I think my sister likes to bake even more than I do, so when she was in town for a few days, cupcake-making had to be on the agenda. Although she doesn’t like coconut, she figured this recipe would be a crowd-pleaser and it definitely was!
I was a little nervous as the cupcakes went into the oven because the batter seemed really heavy on the pineapple. They turned out beautifully, though, and I love how the flat tops were perfect for icing. The frosting didn’t taste very coconutty, so next time I might sub coconut extract for vanilla, or, as my sister suggested, use a little Malibu rum!
(adapted from Coconut & Lime)
10 oz (canned) crushed pineapple in juice (not heavy syrup!)
1 cups flour
3/4 cups sugar
2 tbsp vegetable oil
1 egg, at room temperature
1 teaspoon baking soda
1/4 teaspoon salt
Preheat oven to 350. Line a 12-cup muffin tin with paper liners.
Mix the baking soda, flour, sugar and salt together with a fork.
Beat the oll and eggs together in a glass measuring cup and pour into the flour mixture.
Mix well, then add the pineapple and stir gently until combined
Pour into the prepared muffin tins, and bake 15-20 minutes or until the cupcake bounces back when you press lightly on the top (they’ll be pretty golden-brown when they’re ready).
Cool on a wire rack, and frost when completely cooled
(adapted from Epicurious)
1 stick butter
3 cups powdered sugar
3-4 tbsp coconut milk
1/2 tsp vanilla extract
1/2 cup sweetened flaked coconut
Preheat the oven to 300 F and spread the coconut onto a baking sheet.
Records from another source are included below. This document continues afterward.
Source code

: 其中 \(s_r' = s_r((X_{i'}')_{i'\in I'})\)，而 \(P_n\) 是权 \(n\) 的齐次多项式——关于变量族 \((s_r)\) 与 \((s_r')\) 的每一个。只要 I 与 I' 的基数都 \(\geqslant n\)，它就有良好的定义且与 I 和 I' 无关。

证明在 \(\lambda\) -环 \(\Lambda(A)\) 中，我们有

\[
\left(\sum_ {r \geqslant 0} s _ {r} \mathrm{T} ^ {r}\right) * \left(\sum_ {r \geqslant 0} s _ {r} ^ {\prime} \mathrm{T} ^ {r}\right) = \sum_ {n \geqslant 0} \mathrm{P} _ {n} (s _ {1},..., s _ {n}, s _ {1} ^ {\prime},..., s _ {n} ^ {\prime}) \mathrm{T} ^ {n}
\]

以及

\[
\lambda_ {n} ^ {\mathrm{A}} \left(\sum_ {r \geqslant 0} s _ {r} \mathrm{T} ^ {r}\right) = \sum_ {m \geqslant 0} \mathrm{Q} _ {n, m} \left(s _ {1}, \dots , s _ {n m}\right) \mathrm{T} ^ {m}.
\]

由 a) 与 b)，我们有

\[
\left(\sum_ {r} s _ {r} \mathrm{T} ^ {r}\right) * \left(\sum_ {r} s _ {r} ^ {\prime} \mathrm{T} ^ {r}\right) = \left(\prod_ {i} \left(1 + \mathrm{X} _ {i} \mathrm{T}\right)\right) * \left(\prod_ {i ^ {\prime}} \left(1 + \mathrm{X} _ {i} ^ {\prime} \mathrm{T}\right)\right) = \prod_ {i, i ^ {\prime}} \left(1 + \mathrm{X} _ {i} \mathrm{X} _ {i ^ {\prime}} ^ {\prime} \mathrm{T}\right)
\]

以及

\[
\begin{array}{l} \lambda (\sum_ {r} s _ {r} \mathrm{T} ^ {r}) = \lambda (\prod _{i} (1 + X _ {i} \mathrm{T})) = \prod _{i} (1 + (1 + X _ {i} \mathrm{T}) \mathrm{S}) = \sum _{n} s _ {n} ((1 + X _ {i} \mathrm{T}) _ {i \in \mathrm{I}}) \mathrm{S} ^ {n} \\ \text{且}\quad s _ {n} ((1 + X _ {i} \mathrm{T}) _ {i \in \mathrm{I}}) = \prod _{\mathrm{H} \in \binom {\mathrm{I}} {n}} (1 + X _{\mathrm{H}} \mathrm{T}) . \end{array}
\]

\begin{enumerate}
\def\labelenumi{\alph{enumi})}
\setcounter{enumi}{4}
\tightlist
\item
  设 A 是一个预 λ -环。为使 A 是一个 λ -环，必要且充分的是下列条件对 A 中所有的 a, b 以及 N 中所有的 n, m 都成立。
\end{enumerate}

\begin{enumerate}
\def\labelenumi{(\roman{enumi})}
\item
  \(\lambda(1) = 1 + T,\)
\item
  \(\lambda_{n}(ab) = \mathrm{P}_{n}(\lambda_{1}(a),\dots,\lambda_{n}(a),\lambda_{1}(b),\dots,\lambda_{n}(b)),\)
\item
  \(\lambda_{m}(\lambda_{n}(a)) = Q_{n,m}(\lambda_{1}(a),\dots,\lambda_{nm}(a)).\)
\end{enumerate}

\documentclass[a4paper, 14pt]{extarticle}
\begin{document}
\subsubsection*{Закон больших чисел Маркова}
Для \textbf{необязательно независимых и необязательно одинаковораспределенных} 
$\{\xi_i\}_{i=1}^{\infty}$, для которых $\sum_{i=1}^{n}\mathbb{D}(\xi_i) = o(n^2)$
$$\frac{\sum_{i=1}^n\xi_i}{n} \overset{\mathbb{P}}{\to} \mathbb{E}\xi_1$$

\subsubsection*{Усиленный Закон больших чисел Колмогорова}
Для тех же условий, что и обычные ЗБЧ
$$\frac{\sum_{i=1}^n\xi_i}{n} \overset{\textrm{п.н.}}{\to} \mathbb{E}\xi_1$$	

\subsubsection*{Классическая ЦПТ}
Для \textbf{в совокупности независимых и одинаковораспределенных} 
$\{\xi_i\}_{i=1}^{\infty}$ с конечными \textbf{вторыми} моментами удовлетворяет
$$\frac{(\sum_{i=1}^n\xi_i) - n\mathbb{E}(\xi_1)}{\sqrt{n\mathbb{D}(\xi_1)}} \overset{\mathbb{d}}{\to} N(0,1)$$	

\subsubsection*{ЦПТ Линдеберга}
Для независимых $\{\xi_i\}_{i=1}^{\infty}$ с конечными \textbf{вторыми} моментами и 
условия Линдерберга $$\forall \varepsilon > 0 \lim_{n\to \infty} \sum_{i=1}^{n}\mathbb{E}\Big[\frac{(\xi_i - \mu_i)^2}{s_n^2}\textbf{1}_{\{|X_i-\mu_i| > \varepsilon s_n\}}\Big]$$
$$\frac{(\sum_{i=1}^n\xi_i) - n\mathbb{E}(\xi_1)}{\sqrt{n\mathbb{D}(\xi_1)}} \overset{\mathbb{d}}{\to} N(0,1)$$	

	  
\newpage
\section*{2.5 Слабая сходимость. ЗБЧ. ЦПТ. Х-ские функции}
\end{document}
Toast for 4-8 minutes or until just golden, then remove and set aside to cool.
Beat the butter and powdered sugar together in the bowl of a stand mixer. Add the coconut milk about a teaspoon at a time until the icing has a smooth, creamy consistency. Beat in the vanilla.
Transfer the frosting to a piping bag, and pipe onto the cupcakes. Sprinkle with toasted coconut.